Bienefelt paused for a moment before continuing. "You need to remember one thing, sir. Most of the people we rescued come from Commodore Kumoro's task force. Do I need to remind you what the Hammers put them through at Salvation, how many of their shipmates died?"

Michael shook his head; she did not. No matter how long he lived, he would never forget the Hammers' ruthless destruction of Kumoro's task group: eleven ships along with most of their crews blown to hell and beyond in the space of a few bloody minutes. Michael had never witnessed an operation so ill advised, an operation none of the ships involved was ever going to survive, the tragedy made unbearable for him by the knowledge that Anna might not have survived, either.

"Didn't think so," Bienefelt said. "Suffice it to say that Kumoro's people owe the Hammers big time, and I think they'd enjoy making a payment."

"Umm… well, let's hope Anna comes around."

"I'm sure she will," Bienefelt said. "Anyway, sir, can't stay here yakking. Duty calls. Captain Adrissa requires your presence."

"Oh, shit. Any idea how she sees things?"

"No, sir, sorry. She's been closeted with her two senior officers since you finished the briefing."

Michael dragged air deep into his lungs to steel himself. "Where can I find the good captain?"

"Alley Kat's crew mess."

"Okay. Wish me luck."

"No need, sir. You'll be fine."

I wish, Michael thought, absolutely certain that he was not going to be anything of the sort.

He made his way past Widowmaker and Hell Bent to where Alley Kat sat, her massive bulk tucked close to the rock wall at the head of the ravine. Walking up the ramp, he crossed Alley Kat's cargo bay and its mounds of stores before climbing the ladder to the crew mess. Knocking on the door, he went into the cramped compartment. The three officers were seated behind the pull-down table.

"You wanted to see me, Captain?"

"Yes, I did. Take a seat, Lieutenant."

Michael sat; he studied the faces of the officers for any clues to what would come next. There were none; their faces were impassive.
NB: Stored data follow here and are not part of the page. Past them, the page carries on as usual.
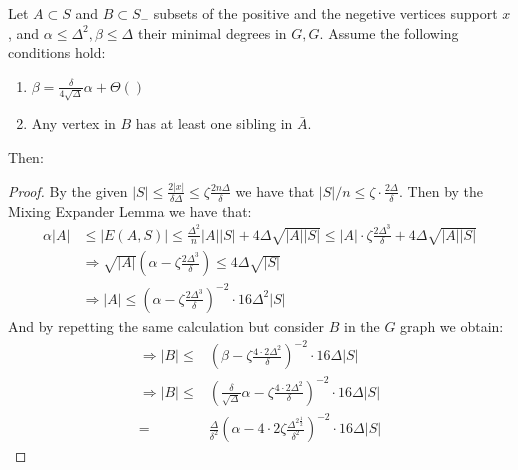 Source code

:  \begin{claim}  
   \label{cliam:tech} Let $A \subset S$ and $B \subset S_{-}$ subsets of the positive and the negetive vertices support $x$, and $\alpha \le \Delta^{2},\beta \le \Delta$ their minimal degrees in $G, G$. Assume the following conditions hold:
   \begin{enumerate}
     \item $\beta = \frac{\delta}{4 \sqrt{\Delta}}\alpha + \Theta\left(  \right)$
     \item Any vertex in $B$ has at least one sibling in $\bar{A}$.
   \end{enumerate}
   Then:
 \end{claim}

 \begin{proof}
   By the given $|S| \le \frac{2|x|}{\delta\Delta} \le \zeta\frac{2n\Delta}{\delta}$ we have that $|S|/n \le \zeta\cdot \frac{2\Delta}{\delta}$.
   Then by the Mixing Expander Lemma we have that:   
   \begin{equation*}
     \begin{split}
       \alpha |A| & \le |E(A,S)| \le \frac{\Delta^{2}}{n}|A||S| + 4 \Delta \sqrt{|A||S|} \le |A| \cdot \zeta \frac{2\Delta^{3}}{\delta} +  4 \Delta \sqrt{|A||S|}\\ 
       & \Rightarrow \sqrt{|A|}\left(\alpha-\zeta \frac{2\Delta^{3}}{\delta}  \right) \le 4\Delta\sqrt{|S|} \\
       & \Rightarrow |A| \le \left( \alpha -  \zeta \frac{2\Delta^{3}}{\delta}  \right)^{-2} \cdot 16\Delta^{2}|S|
     \end{split}
   \end{equation*}
   And by repetting the same calculation but consider $B$ in the $G$ graph we obtain: 
\begin{equation*}
     \begin{split}
       \Rightarrow  |B| \le & \left( \beta -  \zeta \frac{4 \cdot 2\Delta^{2} }{\delta}  \right)^{-2} \cdot 16\Delta|S|\\
       \Rightarrow  |B| \le & \left( \frac{\delta}{\sqrt{\Delta}}\alpha   -  \zeta \frac{4 \cdot 2\Delta^{2} }{\delta}  \right)^{-2} \cdot 16\Delta|S|\\
       = & \frac{\Delta}{\delta^{2}} \left(  \alpha -  4\cdot 2\zeta \frac{\Delta^{2\frac{1}{2}}}{\delta^{2}}   \right)^{-2} \cdot 16\Delta|S| 

\end{split}
\end{equation*}
\end{proof}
Michael knew Adrissa only by reputation: a straightforward, no-nonsense officer, unpopular with the brass for a tendency to speak her mind, competent, more respected than liked. The other two, Commander Georg Rasmussen, captain of the now-destroyed Yataghan, and Lieutenant Commander Pravar Solanki, captain of Dunxi, he knew only by name.

Adrissa looked him straight in the face for what seemed like a lifetime before speaking. "So, Lieutenant," she said at last, "this is one hell of a situation you've dropped us into."

Michael bobbed his head in apology. "Yes, sir. It is."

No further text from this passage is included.